Brain-like processors that mimic the human brain’s functional model could enable portable AI and bring a new era of powerful computing.
As Moore’s Law is coming to an end, silicon processing technology is being pushed to its limits. Of course, there have been a number of proposed methods to expand the computational power of traditional processors.
Yet, at the moment, chipmakers are milking silicon for all its worth from 14nm to 10nm to 7nm silicon transistors and beyond.
The way we are going, it won’t be long until it’s physically impossible to cram anything more onto chipsets.
In short, we just can’t continue going down the miniaturization path forever.
To save the growth potential of this technology, computer engineers are working on new transistor design technologies like nanoscale valleytronic transistors.
Although valleytronics could be a promising venture, another way to extend the shelf life of Moore’s Law a little more is neuromorphic computing.
Neuromorphic Technology: the key to Portable AI
If computer engineers are taking cues from biology to build powerful biocomputing systems, neuromorphic computing research follows suit. It focuses on the brain.
Neuromorphic computing aims to build computers capable of mimicking the biological processes of the human brain.

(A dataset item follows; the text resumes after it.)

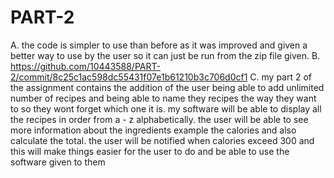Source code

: # PART-2
A. the code is simpler to use than before as it was improved and given a better way to use by the user so it can just be run from the zip file given.
B. https://github.com/10443588/PART-2/commit/8c25c1ac598dc55431f07e1b61210b3c706d0cf1
C. my part 2 of the assignment contains the addition of the user being able to add unlimited number of recipes and being able to name they recipes the way they want to so they wont forget which one it is. my software will be able to display all the recipes in order from a - z alphabetically. the user will be able to see more information about the ingredients example the calories and also calculate the total. the user will be notified when calories exceed 300 and this will make things easier for the user to do and be able to use the software given to them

While quantum technology is expected to bring a paradigm shift in computing, Neuromorphic technology is a promising avenue that could extend Moore’s Law and pave the way towards unbridled deep neural networks.

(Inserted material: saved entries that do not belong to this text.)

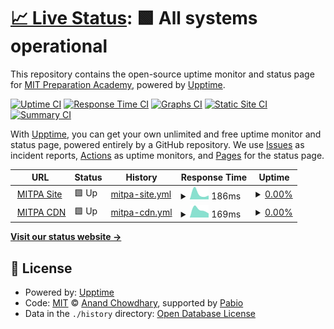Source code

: # [📈 Live Status](https://demo.upptime.js.org): <!--live status--> **🟩 All systems operational**

This repository contains the open-source uptime monitor and status page for [MIT Preparation Academy](mitpa.tech), powered by [Upptime](https://github.com/upptime/upptime).

[![Uptime CI](https://github.com/MITPAcademy/status.mitpa.tech/workflows/Uptime%20CI/badge.svg)](https://github.com/MITPAcademy/status.mitpa.tech/actions?query=workflow%3A%22Uptime+CI%22)
[![Response Time CI](https://github.com/MITPAcademy/status.mitpa.tech/workflows/Response%20Time%20CI/badge.svg)](https://github.com/MITPAcademy/status.mitpa.tech/actions?query=workflow%3A%22Response+Time+CI%22)
[![Graphs CI](https://github.com/MITPAcademy/status.mitpa.tech/workflows/Graphs%20CI/badge.svg)](https://github.com/MITPAcademy/status.mitpa.tech/actions?query=workflow%3A%22Graphs+CI%22)
[![Static Site CI](https://github.com/MITPAcademy/status.mitpa.tech/workflows/Static%20Site%20CI/badge.svg)](https://github.com/MITPAcademy/status.mitpa.tech/actions?query=workflow%3A%22Static+Site+CI%22)
[![Summary CI](https://github.com/MITPAcademy/status.mitpa.tech/workflows/Summary%20CI/badge.svg)](https://github.com/MITPAcademy/status.mitpa.tech/actions?query=workflow%3A%22Summary+CI%22)

With [Upptime](https://upptime.js.org), you can get your own unlimited and free uptime monitor and status page, powered entirely by a GitHub repository. We use [Issues](https://github.com/MITPAcademy/status.mitpa.tech/issues) as incident reports, [Actions](https://github.com/MITPAcademy/status.mitpa.tech/actions) as uptime monitors, and [Pages](https://demo.upptime.js.org) for the status page.

<!--start: status pages-->
<!-- This summary is generated by Upptime (https://github.com/upptime/upptime) -->
<!-- Do not edit this manually, your changes will be overwritten -->
<!-- prettier-ignore -->
| URL | Status | History | Response Time | Uptime |
| --- | ------ | ------- | ------------- | ------ |
| <img alt="" src="https://icons.duckduckgo.com/ip3/cdn-mitpa-tech.vercel.app.ico" height="13"> [MITPA Site](https://cdn-mitpa-tech.vercel.app) | 🟩 Up | [mitpa-site.yml](https://github.com/PRACTAcademy/status.practa.tech/commits/HEAD/history/mitpa-site.yml) | <details><summary><img alt="Response time graph" src="./graphs/mitpa-site/response-time-week.png" height="20"> 186ms</summary><br><a href="https://PRACTAcademy.github.io/status.practa.tech/history/mitpa-site"><img alt="Response time 186" src="https://img.shields.io/endpoint?url=https%3A%2F%2Fraw.githubusercontent.com%2FPRACTAcademy%2Fstatus.practa.tech%2FHEAD%2Fapi%2Fmitpa-site%2Fresponse-time.json"></a><br><a href="https://PRACTAcademy.github.io/status.practa.tech/history/mitpa-site"><img alt="24-hour response time 131" src="https://img.shields.io/endpoint?url=https%3A%2F%2Fraw.githubusercontent.com%2FPRACTAcademy%2Fstatus.practa.tech%2FHEAD%2Fapi%2Fmitpa-site%2Fresponse-time-day.json"></a><br><a href="https://PRACTAcademy.github.io/status.practa.tech/history/mitpa-site"><img alt="7-day response time 186" src="https://img.shields.io/endpoint?url=https%3A%2F%2Fraw.githubusercontent.com%2FPRACTAcademy%2Fstatus.practa.tech%2FHEAD%2Fapi%2Fmitpa-site%2Fresponse-time-week.json"></a><br><a href="https://PRACTAcademy.github.io/status.practa.tech/history/mitpa-site"><img alt="30-day response time 186" src="https://img.shields.io/endpoint?url=https%3A%2F%2Fraw.githubusercontent.com%2FPRACTAcademy%2Fstatus.practa.tech%2FHEAD%2Fapi%2Fmitpa-site%2Fresponse-time-month.json"></a><br><a href="https://PRACTAcademy.github.io/status.practa.tech/history/mitpa-site"><img alt="1-year response time 186" src="https://img.shields.io/endpoint?url=https%3A%2F%2Fraw.githubusercontent.com%2FPRACTAcademy%2Fstatus.practa.tech%2FHEAD%2Fapi%2Fmitpa-site%2Fresponse-time-year.json"></a></details> | <details><summary><a href="https://PRACTAcademy.github.io/status.practa.tech/history/mitpa-site">0.00%</a></summary><a href="https://PRACTAcademy.github.io/status.practa.tech/history/mitpa-site"><img alt="All-time uptime 0.00%" src="https://img.shields.io/endpoint?url=https%3A%2F%2Fraw.githubusercontent.com%2FPRACTAcademy%2Fstatus.practa.tech%2FHEAD%2Fapi%2Fmitpa-site%2Fuptime.json"></a><br><a href="https://PRACTAcademy.github.io/status.practa.tech/history/mitpa-site"><img alt="24-hour uptime 100.00%" src="https://img.shields.io/endpoint?url=https%3A%2F%2Fraw.githubusercontent.com%2FPRACTAcademy%2Fstatus.practa.tech%2FHEAD%2Fapi%2Fmitpa-site%2Fuptime-day.json"></a><br><a href="https://PRACTAcademy.github.io/status.practa.tech/history/mitpa-site"><img alt="7-day uptime 0.00%" src="https://img.shields.io/endpoint?url=https%3A%2F%2Fraw.githubusercontent.com%2FPRACTAcademy%2Fstatus.practa.tech%2FHEAD%2Fapi%2Fmitpa-site%2Fuptime-week.json"></a><br><a href="https://PRACTAcademy.github.io/status.practa.tech/history/mitpa-site"><img alt="30-day uptime 0.00%" src="https://img.shields.io/endpoint?url=https%3A%2F%2Fraw.githubusercontent.com%2FPRACTAcademy%2Fstatus.practa.tech%2FHEAD%2Fapi%2Fmitpa-site%2Fuptime-month.json"></a><br><a href="https://PRACTAcademy.github.io/status.practa.tech/history/mitpa-site"><img alt="1-year uptime 0.00%" src="https://img.shields.io/endpoint?url=https%3A%2F%2Fraw.githubusercontent.com%2FPRACTAcademy%2Fstatus.practa.tech%2FHEAD%2Fapi%2Fmitpa-site%2Fuptime-year.json"></a></details>
| <img alt="" src="https://icons.duckduckgo.com/ip3/mitpa-tech.vercel.app.ico" height="13"> [MITPA CDN](https://mitpa-tech.vercel.app) | 🟩 Up | [mitpa-cdn.yml](https://github.com/PRACTAcademy/status.practa.tech/commits/HEAD/history/mitpa-cdn.yml) | <details><summary><img alt="Response time graph" src="./graphs/mitpa-cdn/response-time-week.png" height="20"> 169ms</summary><br><a href="https://PRACTAcademy.github.io/status.practa.tech/history/mitpa-cdn"><img alt="Response time 169" src="https://img.shields.io/endpoint?url=https%3A%2F%2Fraw.githubusercontent.com%2FPRACTAcademy%2Fstatus.practa.tech%2FHEAD%2Fapi%2Fmitpa-cdn%2Fresponse-time.json"></a><br><a href="https://PRACTAcademy.github.io/status.practa.tech/history/mitpa-cdn"><img alt="24-hour response time 114" src="https://img.shields.io/endpoint?url=https%3A%2F%2Fraw.githubusercontent.com%2FPRACTAcademy%2Fstatus.practa.tech%2FHEAD%2Fapi%2Fmitpa-cdn%2Fresponse-time-day.json"></a><br><a href="https://PRACTAcademy.github.io/status.practa.tech/history/mitpa-cdn"><img alt="7-day response time 169" src="https://img.shields.io/endpoint?url=https%3A%2F%2Fraw.githubusercontent.com%2FPRACTAcademy%2Fstatus.practa.tech%2FHEAD%2Fapi%2Fmitpa-cdn%2Fresponse-time-week.json"></a><br><a href="https://PRACTAcademy.github.io/status.practa.tech/history/mitpa-cdn"><img alt="30-day response time 169" src="https://img.shields.io/endpoint?url=https%3A%2F%2Fraw.githubusercontent.com%2FPRACTAcademy%2Fstatus.practa.tech%2FHEAD%2Fapi%2Fmitpa-cdn%2Fresponse-time-month.json"></a><br><a href="https://PRACTAcademy.github.io/status.practa.tech/history/mitpa-cdn"><img alt="1-year response time 169" src="https://img.shields.io/endpoint?url=https%3A%2F%2Fraw.githubusercontent.com%2FPRACTAcademy%2Fstatus.practa.tech%2FHEAD%2Fapi%2Fmitpa-cdn%2Fresponse-time-year.json"></a></details> | <details><summary><a href="https://PRACTAcademy.github.io/status.practa.tech/history/mitpa-cdn">0.00%</a></summary><a href="https://PRACTAcademy.github.io/status.practa.tech/history/mitpa-cdn"><img alt="All-time uptime 0.00%" src="https://img.shields.io/endpoint?url=https%3A%2F%2Fraw.githubusercontent.com%2FPRACTAcademy%2Fstatus.practa.tech%2FHEAD%2Fapi%2Fmitpa-cdn%2Fuptime.json"></a><br><a href="https://PRACTAcademy.github.io/status.practa.tech/history/mitpa-cdn"><img alt="24-hour uptime 100.00%" src="https://img.shields.io/endpoint?url=https%3A%2F%2Fraw.githubusercontent.com%2FPRACTAcademy%2Fstatus.practa.tech%2FHEAD%2Fapi%2Fmitpa-cdn%2Fuptime-day.json"></a><br><a href="https://PRACTAcademy.github.io/status.practa.tech/history/mitpa-cdn"><img alt="7-day uptime 0.00%" src="https://img.shields.io/endpoint?url=https%3A%2F%2Fraw.githubusercontent.com%2FPRACTAcademy%2Fstatus.practa.tech%2FHEAD%2Fapi%2Fmitpa-cdn%2Fuptime-week.json"></a><br><a href="https://PRACTAcademy.github.io/status.practa.tech/history/mitpa-cdn"><img alt="30-day uptime 0.00%" src="https://img.shields.io/endpoint?url=https%3A%2F%2Fraw.githubusercontent.com%2FPRACTAcademy%2Fstatus.practa.tech%2FHEAD%2Fapi%2Fmitpa-cdn%2Fuptime-month.json"></a><br><a href="https://PRACTAcademy.github.io/status.practa.tech/history/mitpa-cdn"><img alt="1-year uptime 0.00%" src="https://img.shields.io/endpoint?url=https%3A%2F%2Fraw.githubusercontent.com%2FPRACTAcademy%2Fstatus.practa.tech%2FHEAD%2Fapi%2Fmitpa-cdn%2Fuptime-year.json"></a></details>

<!--end: status pages-->

[**Visit our status website →**](https://demo.upptime.js.org)

## 📄 License

- Powered by: [Upptime](https://github.com/upptime/upptime)
- Code: [MIT](./LICENSE) © [Anand Chowdhary](https://anandchowdhary.com), supported by [Pabio](https://pabio.com)
- Data in the `./history` directory: [Open Database License](https://opendatacommons.org/licenses/odbl/1-0/)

One of the secrets of human intelligence seems to be related to the brain’s neuronal architecture which relies on a complex network of synapses for optimal performance.
In a nutshell, neuromorphic computing scientists want to mimic neurons and synaptic connections and replicate the functioning model of the human brain in neuromorphic chips.
Scientists have been exploring the concept of neuromorphic computing since Carver Andress Mead first coined the term in the 1990s.
Although slow to start, work on the new technology is starting to show results.
Artificial Synapses: A Major Step in Neuromorphic Computing
Computer scientists built deep neural networks based on their understanding of neurons, but they haven’t yet done the same with synapses.
It’s the trillions of synapses that allow the brain to function by transferring information from neuron to neuron.
Without synapses, neurons wouldn’t even fire. And, the more connected neurons are, the more efficient the biological system becomes at solving problems.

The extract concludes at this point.